Bawaslu Kabupaten Pesawaran menilai tingkat pelanggaran yang dilakukan oleh Aparatur Sipil Negara (ASN) di kabupaten tersebut, masih relatif tinggi.


Menurut Bawaslu, pelanggaran yang paling banyak dilakukan adalah dengan ikut mengampanyekan salah satu calon dalam pemilihan kepala daerah.

Hal tersebut diungkapkan Kepala Divisi Humas Hukum dan Datin Bawaslu Pesawaran, Riswanto, ketika ditemui di ruangannya, Senin (10/8).

"Memang kalau untuk tingkat pelanggaran ASN Pesawaran di pilkada cukup tinggi," ujar dia.

Berkaca dari pilkada-pilkada sebelumnya, Riswanto menjelaskan mayoritas pelanggaran yang banyak dilakukan oleh ASN Pesawaran adalah dengan ikut mengajak masyarakat untuk dapat memilih salah satu calon dalam pilkada.

"Paling banyak memang mereka (ASN, Red) ikut mengampanyekan calon ya, jadi mereka mengajak orang lain supaya bisa memilih salah satu calon tertentu," terang dia.

"Pernah waktu pilkada tahun 2016 pernah ada beberapa camat di Pesawaran mengajak masyarakat untuk dapat memilih salah satu calon, nah itu yang akan kami coba hindari di pilkada 2020 nanti," tambahnya.

Untuk itu, dirinya mengungkapkan bahwa Bawaslu Pesawaran telah melakukan beberapa upaya pencegahan untuk meminimalisir terjadinya hal yang sama dalam pilkada serentak 2020 mendatang.

"Upaya antisipasi sudah kami lakukan, kami sudah kirim surat ke Pemkab Pesawaran untuk dapat menjaga netralitas ASN," kata Riswanto.

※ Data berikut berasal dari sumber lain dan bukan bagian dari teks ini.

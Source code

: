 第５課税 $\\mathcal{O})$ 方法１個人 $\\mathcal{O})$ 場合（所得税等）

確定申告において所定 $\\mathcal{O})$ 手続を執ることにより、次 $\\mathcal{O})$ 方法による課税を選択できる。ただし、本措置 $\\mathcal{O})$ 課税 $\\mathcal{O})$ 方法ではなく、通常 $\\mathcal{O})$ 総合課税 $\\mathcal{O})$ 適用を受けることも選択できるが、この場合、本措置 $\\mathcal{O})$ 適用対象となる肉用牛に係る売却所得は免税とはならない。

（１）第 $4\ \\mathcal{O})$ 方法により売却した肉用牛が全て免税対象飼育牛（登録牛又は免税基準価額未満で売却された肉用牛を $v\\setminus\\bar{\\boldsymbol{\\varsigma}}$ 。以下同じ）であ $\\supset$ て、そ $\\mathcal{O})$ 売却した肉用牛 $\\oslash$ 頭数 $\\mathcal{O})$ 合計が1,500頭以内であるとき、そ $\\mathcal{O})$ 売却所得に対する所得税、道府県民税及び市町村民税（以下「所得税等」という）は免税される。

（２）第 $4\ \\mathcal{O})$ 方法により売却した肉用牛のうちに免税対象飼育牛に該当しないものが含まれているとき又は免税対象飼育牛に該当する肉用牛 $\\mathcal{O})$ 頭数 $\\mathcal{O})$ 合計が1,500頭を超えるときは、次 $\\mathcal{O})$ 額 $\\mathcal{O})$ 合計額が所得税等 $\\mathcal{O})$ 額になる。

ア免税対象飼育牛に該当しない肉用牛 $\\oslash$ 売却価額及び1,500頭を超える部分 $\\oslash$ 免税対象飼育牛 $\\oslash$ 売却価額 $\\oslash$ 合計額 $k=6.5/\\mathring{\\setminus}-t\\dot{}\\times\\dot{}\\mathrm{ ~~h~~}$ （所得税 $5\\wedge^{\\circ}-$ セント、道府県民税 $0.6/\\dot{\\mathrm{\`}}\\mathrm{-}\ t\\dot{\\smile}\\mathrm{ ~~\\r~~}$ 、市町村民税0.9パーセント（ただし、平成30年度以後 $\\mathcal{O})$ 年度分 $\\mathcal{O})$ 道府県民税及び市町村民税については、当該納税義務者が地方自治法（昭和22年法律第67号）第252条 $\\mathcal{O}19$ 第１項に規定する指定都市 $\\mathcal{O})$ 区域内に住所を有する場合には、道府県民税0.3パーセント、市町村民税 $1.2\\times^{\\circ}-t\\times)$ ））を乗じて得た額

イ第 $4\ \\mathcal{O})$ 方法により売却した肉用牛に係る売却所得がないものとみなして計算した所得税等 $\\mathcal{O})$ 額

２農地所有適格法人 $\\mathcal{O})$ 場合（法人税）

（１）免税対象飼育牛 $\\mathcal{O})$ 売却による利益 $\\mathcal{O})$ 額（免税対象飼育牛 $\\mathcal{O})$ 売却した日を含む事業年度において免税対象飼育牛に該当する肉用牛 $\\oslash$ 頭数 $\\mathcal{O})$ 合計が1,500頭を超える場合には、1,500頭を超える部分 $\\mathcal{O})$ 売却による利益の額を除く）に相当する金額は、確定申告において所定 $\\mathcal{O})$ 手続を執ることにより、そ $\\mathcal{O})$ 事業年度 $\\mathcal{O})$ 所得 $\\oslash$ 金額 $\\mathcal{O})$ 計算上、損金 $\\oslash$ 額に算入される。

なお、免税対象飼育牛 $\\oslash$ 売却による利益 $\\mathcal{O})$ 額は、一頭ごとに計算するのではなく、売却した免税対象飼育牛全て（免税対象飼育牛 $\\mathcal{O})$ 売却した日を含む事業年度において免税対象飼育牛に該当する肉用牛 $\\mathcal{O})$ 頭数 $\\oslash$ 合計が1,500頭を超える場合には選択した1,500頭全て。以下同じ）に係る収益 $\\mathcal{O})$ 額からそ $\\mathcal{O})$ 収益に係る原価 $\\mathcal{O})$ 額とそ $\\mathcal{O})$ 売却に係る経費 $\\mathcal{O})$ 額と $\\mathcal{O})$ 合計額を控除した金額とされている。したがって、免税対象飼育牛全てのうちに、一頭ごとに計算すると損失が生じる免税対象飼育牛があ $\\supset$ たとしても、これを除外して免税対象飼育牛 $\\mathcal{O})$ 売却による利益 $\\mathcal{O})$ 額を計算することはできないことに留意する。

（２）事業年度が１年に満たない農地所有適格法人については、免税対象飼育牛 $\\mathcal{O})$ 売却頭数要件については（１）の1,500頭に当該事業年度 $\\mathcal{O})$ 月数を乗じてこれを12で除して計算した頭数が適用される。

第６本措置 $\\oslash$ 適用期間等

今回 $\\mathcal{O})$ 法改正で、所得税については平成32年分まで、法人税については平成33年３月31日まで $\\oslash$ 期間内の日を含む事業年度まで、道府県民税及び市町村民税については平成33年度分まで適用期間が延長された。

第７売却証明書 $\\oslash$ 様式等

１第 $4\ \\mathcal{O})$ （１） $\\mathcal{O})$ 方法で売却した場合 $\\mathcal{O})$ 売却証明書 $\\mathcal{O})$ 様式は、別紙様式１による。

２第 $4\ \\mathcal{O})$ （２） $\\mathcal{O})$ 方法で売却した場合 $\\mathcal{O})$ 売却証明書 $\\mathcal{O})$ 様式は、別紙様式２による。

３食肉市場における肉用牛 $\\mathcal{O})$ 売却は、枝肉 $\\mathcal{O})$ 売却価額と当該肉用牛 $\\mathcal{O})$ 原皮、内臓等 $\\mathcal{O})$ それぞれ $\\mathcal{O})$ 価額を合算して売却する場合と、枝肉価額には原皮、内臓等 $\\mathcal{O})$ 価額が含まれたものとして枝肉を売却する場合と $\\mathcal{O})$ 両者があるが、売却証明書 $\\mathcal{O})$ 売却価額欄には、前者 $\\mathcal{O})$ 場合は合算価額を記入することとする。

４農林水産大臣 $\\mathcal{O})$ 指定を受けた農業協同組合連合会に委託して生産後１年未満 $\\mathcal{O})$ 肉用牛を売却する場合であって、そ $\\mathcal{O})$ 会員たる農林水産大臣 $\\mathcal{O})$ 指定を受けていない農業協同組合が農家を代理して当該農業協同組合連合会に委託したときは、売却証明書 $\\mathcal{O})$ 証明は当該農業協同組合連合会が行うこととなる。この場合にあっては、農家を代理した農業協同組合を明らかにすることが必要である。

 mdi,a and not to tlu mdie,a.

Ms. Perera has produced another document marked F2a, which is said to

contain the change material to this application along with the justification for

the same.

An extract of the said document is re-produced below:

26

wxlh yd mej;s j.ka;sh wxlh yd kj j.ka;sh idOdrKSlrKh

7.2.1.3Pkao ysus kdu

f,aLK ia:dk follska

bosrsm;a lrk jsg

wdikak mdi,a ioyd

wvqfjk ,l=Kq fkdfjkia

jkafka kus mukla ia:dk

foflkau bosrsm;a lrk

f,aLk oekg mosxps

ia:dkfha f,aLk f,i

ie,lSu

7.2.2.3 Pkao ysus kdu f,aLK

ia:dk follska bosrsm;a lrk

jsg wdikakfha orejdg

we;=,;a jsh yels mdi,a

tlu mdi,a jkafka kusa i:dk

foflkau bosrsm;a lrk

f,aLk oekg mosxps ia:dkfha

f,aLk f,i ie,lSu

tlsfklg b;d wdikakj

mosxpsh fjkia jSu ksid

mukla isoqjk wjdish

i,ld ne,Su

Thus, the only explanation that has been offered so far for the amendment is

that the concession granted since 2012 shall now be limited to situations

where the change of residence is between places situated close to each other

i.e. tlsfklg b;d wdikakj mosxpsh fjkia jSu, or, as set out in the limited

Ia juga berharap agar tiap-tiap ASN yang ada di Kabupaten Pesawaran dapat mengindahkan aturan dan juga ketetapan dari Bawaslu maupun instansi terkait, demi tegaknya demokrasi yang jujur dan adil.

"Harapan kami mohon dapat diindahkan, dan Alhamdulillah surat yang sudah kami berikan ke pemkab sudah mendapatkan balasan, jadi semoga pilkada kali ini dapat berlangsung dengan baik, berjalan dengan jujur dan adil," tutup dia.